2.3 The Proposed Two-Step Method

We propose a two-step method of estimation. Its first step is the same as in the three-step methods, that is estimating the latent class model (4) without covariates or response variables \(\mathbf {Z}\). Some or all of the parameter estimates from this model are then passed on to the second step and treated as fixed there, while the rest of the parameters of the full model are estimated.

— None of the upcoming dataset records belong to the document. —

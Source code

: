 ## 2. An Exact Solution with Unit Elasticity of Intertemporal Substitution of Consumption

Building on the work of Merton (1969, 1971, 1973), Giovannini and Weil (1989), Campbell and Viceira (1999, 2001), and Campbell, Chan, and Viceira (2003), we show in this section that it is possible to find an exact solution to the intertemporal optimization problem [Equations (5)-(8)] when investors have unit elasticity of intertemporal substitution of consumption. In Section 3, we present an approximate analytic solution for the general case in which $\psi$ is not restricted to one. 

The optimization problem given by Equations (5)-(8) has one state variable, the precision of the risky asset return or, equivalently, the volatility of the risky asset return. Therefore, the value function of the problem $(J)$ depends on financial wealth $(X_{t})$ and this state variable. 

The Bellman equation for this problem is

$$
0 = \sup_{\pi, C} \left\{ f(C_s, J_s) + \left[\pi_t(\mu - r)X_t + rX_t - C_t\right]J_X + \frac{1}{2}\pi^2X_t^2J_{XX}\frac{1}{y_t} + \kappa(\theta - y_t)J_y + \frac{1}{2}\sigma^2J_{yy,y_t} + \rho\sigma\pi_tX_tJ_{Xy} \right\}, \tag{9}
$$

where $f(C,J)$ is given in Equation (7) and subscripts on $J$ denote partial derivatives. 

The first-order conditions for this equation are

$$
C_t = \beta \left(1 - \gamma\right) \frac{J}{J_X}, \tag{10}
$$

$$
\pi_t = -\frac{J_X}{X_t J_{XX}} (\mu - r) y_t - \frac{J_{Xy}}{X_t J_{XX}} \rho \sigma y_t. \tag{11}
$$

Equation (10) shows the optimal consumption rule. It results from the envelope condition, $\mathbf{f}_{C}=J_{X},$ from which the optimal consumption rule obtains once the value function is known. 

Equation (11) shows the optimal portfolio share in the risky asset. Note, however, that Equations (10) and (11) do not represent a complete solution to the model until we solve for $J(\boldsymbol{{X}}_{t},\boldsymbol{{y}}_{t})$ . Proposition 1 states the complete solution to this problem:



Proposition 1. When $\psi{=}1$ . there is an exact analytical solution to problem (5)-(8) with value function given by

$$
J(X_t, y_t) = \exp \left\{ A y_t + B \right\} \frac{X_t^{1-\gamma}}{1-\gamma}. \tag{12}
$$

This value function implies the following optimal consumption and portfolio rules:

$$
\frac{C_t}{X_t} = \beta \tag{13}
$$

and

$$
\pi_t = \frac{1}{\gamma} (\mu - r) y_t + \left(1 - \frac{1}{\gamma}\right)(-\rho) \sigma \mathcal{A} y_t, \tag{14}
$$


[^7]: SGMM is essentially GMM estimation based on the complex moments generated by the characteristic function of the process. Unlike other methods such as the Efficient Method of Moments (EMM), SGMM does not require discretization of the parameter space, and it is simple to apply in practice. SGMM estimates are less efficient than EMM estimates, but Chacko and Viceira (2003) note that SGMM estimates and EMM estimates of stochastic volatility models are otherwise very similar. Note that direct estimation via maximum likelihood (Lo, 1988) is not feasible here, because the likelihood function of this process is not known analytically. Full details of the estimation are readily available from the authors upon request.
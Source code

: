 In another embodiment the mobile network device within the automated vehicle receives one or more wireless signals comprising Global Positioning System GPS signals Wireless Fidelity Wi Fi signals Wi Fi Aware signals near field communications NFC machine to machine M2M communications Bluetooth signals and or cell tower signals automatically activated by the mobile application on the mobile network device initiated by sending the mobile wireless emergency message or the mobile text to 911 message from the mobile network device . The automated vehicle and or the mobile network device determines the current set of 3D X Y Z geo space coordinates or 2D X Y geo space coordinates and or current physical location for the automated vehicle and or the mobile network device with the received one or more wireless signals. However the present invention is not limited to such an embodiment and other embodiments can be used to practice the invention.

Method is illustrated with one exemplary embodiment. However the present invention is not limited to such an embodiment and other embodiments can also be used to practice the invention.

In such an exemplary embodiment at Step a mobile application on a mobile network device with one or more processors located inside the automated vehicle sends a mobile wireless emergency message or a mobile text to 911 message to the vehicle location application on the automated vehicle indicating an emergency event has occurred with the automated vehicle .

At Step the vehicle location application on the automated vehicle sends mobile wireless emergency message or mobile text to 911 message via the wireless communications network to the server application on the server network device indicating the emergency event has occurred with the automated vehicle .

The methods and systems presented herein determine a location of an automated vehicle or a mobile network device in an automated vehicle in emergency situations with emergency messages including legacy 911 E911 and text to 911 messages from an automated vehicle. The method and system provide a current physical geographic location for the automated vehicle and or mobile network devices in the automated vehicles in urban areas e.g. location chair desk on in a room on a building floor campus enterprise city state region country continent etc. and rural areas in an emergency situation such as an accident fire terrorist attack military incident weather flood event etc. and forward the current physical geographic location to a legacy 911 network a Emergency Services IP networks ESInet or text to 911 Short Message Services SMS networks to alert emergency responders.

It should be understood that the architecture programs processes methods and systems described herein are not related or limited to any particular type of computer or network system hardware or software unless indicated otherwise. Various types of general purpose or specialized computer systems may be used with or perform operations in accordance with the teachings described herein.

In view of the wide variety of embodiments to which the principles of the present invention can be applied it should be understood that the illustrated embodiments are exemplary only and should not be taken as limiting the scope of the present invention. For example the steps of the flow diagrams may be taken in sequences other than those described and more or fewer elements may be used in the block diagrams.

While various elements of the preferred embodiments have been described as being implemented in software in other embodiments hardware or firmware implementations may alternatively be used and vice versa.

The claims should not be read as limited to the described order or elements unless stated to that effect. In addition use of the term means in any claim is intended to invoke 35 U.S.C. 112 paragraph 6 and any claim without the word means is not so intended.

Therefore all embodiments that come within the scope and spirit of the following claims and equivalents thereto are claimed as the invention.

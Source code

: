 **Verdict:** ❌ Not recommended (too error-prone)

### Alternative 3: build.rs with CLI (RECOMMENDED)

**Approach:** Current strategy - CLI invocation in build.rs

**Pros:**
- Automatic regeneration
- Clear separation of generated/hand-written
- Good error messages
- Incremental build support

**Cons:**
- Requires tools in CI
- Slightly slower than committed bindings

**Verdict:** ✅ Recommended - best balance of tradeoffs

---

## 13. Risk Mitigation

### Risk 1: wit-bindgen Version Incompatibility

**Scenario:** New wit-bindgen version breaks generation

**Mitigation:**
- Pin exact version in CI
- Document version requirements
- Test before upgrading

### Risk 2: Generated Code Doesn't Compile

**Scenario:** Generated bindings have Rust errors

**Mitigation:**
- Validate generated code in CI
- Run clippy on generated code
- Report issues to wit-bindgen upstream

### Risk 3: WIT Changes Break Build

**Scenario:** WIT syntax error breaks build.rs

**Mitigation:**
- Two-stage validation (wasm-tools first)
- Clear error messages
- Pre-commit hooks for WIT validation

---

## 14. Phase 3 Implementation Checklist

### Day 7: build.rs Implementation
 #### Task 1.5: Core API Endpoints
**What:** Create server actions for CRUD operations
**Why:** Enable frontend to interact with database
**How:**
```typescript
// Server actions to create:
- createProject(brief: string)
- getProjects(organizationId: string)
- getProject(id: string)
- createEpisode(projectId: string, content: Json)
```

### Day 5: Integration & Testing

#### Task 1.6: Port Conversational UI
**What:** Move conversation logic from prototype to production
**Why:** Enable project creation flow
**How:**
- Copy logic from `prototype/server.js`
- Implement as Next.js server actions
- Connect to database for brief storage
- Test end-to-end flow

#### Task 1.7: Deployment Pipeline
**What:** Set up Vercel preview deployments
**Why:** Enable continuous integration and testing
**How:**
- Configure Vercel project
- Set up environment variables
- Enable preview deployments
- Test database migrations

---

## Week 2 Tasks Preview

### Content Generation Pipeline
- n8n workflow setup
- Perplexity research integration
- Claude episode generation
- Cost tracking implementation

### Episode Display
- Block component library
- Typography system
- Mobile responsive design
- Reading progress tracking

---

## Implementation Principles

Let \(\varvec{\theta }=(\varvec{\theta }_{1},\varvec{\theta }_{2})\) denote the decomposition of \(\varvec{\theta }\) into those parameters that will be estimated in step 1 (\(\varvec{\theta }_{1}\)) and those that will be estimated in step 2 (\(\varvec{\theta }_{2}\)). There are two possibilities regarding what we will include in \(\varvec{\theta }_{1}\) (these two situations are also represented graphically in Fig. 1). If there are any covariates \(\mathbf {Z}_{p}\), then \(\varvec{\theta }_{1}=\varvec{\pi }\), i.e. it includes only the parameters of the measurement model (and estimates of \(\varvec{\rho }\) from step 1 will be discarded before step 2). If there are no \(\varvec{Z}_{p}\), then \(\varvec{\theta }_{1}=(\varvec{\pi },\varvec{\psi }_{p})\), i.e. it includes also the probabilities \(\varvec{\psi }_{p}=\varvec{\rho }\) of the marginal distribution of X. The logic of this second choice is that if X is not a response variable to any \(\mathbf {Z}_{p}\), we can treat it as an exogenous variable whose distribution can also be estimated from step 1 and then treated as fixed when we proceed in step 2 to the estimation of models conditional on X. Thus, \(\varvec{\theta }_{2}\) includes either all the parameters \((\varvec{\psi }_{p},\varvec{\psi }_{o})\) of the structural model, or all of them except those of an exogenous X.

Fig. 1

Graphical representation of the two-step method of latent class analysis with latent class variable X measured by indicators \(Y_{1},Y_{2},\ldots ,Y_{K}\). Two specific structural models are represented, a with only covariates \(Z_{p}\) for X and b with only response variables \(Z_{o}\) for it. In step 2, the dashed lines represent those parts of the model which are held fixed at their estimates from step 1.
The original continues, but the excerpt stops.